Fields are injected right after construction of a bean, before any config methods are invoked. Such a config field does not have to be public.

Autowired Methods

Config methods may have an arbitrary name and any number of arguments; each of those arguments will be autowired with a matching bean in the Spring container. Bean property setter methods are effectively just a special case of such a general config method. Such config methods do not have to be public.

Autowired Parameters

Although @Autowired can technically be declared on individual method or constructor parameters since Spring Framework 5.0, most parts of the framework ignore such declarations. The only part of the core Spring Framework that actively supports autowired parameters is the JUnit Jupiter support in the spring-test module (see the TestContext framework reference documentation for details).
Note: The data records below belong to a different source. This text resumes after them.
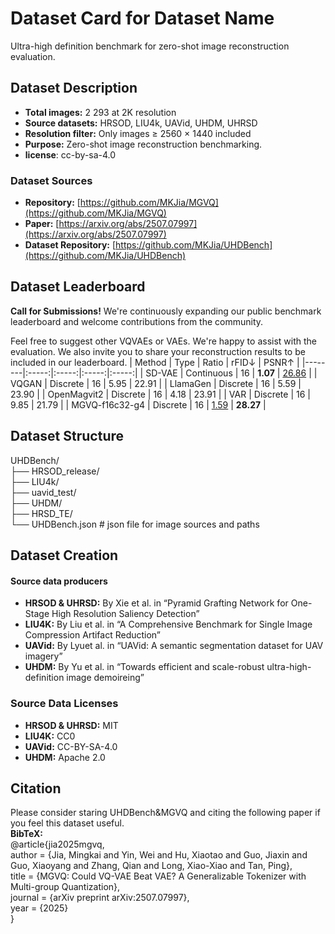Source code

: 
# Dataset Card for Dataset Name

<!-- Provide a quick summary of the dataset. -->
Ultra-high definition benchmark for zero-shot image reconstruction evaluation.


## Dataset Description

<!-- Provide a longer summary of what this dataset is. -->

- **Total images:** 2 293 at 2K resolution  
- **Source datasets:** HRSOD, LIU4k, UAVid, UHDM, UHRSD  
- **Resolution filter:** Only images ≥ 2560 × 1440 included  
- **Purpose:** Zero-shot image reconstruction benchmarking.
- **license**: cc-by-sa-4.0

### Dataset Sources

- **Repository:** [https://github.com/MKJia/MGVQ](https://github.com/MKJia/MGVQ)
- **Paper:** [https://arxiv.org/abs/2507.07997](https://arxiv.org/abs/2507.07997)
- **Dataset Repository:** [https://github.com/MKJia/UHDBench](https://github.com/MKJia/UHDBench)


## Dataset Leaderboard
**Call for Submissions!**
We're continuously expanding our public benchmark leaderboard and welcome contributions from the community.

Feel free to suggest other VQVAEs or VAEs. We're happy to assist with the evaluation. We also invite you to share your reconstruction results to be included in our leaderboard.
| Method | Type  | Ratio | rFID↓ | PSNR↑ |
|--------|:-----:|:-----:|:-----:|:-----:|
|  SD-VAE  | Continuous |  16  | **1.07**  | <ins>26.86</ins>  |
|  VQGAN  | Discrete |  16  | 5.95  | 22.91  |
|  LlamaGen  | Discrete |  16  | 5.59  | 23.90  |
|  OpenMagvit2  | Discrete |  16  | 4.18  | 23.91  |
|  VAR  | Discrete |  16  | 9.85  | 21.79  |
|  MGVQ-f16c32-g4  | Discrete |  16  | <ins>1.59</ins>  | **28.27**  |


## Dataset Structure

<!-- This section provides a description of the dataset fields, and additional information about the dataset structure such as criteria used to create the splits, relationships between data points, etc. -->

UHDBench/  
├── HRSOD_release/  
├── LIU4k/  
├── uavid_test/  
├── UHDM/  
├── HRSD_TE/  
└── UHDBench.json # json file for image sources and paths

## Dataset Creation

#### Source data producers

<!-- This section describes the people or systems who originally created the data. It should also include self-reported demographic or identity information for the source data creators if this information is available. -->
- **HRSOD & UHRSD:**
  By Xie et al. in “Pyramid Grafting Network for One-Stage High Resolution Saliency Detection” 
- **LIU4K:**
  By Liu et al. in “A Comprehensive Benchmark for Single Image Compression Artifact Reduction” 
- **UAVid:**
  By Lyuet al. in “UAVid: A semantic segmentation dataset for UAV imagery” 
- **UHDM:**
  By Yu et al. in “Towards efficient and scale-robust ultra-high-definition image demoireing”

### Source Data Licenses

- **HRSOD & UHRSD:** MIT
- **LIU4K:** CC0
- **UAVid:** CC-BY-SA-4.0
- **UHDM:** Apache 2.0


## Citation

<!-- If there is a paper or blog post introducing the dataset, the APA and Bibtex information for that should go in this section. -->
Please consider staring UHDBench&MGVQ and citing the following paper if you feel this dataset useful.  
**BibTeX:**  
@article{jia2025mgvq,  
  author  = {Jia, Mingkai and Yin, Wei and Hu, Xiaotao and Guo, Jiaxin and Guo, Xiaoyang and Zhang, Qian and Long, Xiao-Xiao and Tan, Ping},  
  title   = {MGVQ: Could VQ-VAE Beat VAE? A Generalizable Tokenizer with Multi-group Quantization},  
  journal = {arXiv preprint arXiv:2507.07997},  
  year    = {2025}  
}


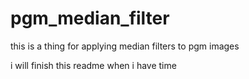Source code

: # pgm_median_filter

this is a thing for applying median filters to pgm images

i will finish this readme when i have time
Multiple Arguments and ‘required’ Semantics

In the case of a multi-arg constructor or method, the required() attribute is applicable to all arguments. Individual parameters may be declared as Java-8 style Optional or, as of Spring Framework 5.0, also as @Nullable or a not-null parameter type in Kotlin, overriding the base ‘required’ semantics.

Autowiring Arrays, Collections, and Maps

In case of an array, Collection , or Map dependency type, the container autowires all beans matching the declared value type. For such purposes, the map keys must be declared as type String which will be resolved to the corresponding bean names. Such a container-provided collection will be ordered, taking into account Ordered and @Order values of the target components, otherwise following their registration order in the container. Alternatively, a single matching target bean may also be a generally typed Collection or Map itself, getting injected as such.

Not supported in BeanPostProcessor or BeanFactoryPostProcessor

Note that actual injection is performed through a BeanPostProcessor which in turn means that you cannot use @Autowired to inject references into BeanPostProcessor or BeanFactoryPostProcessor types. Please consult the javadoc for the AutowiredAnnotationBeanPostProcessor class (which, by default, checks for the presence of this annotation).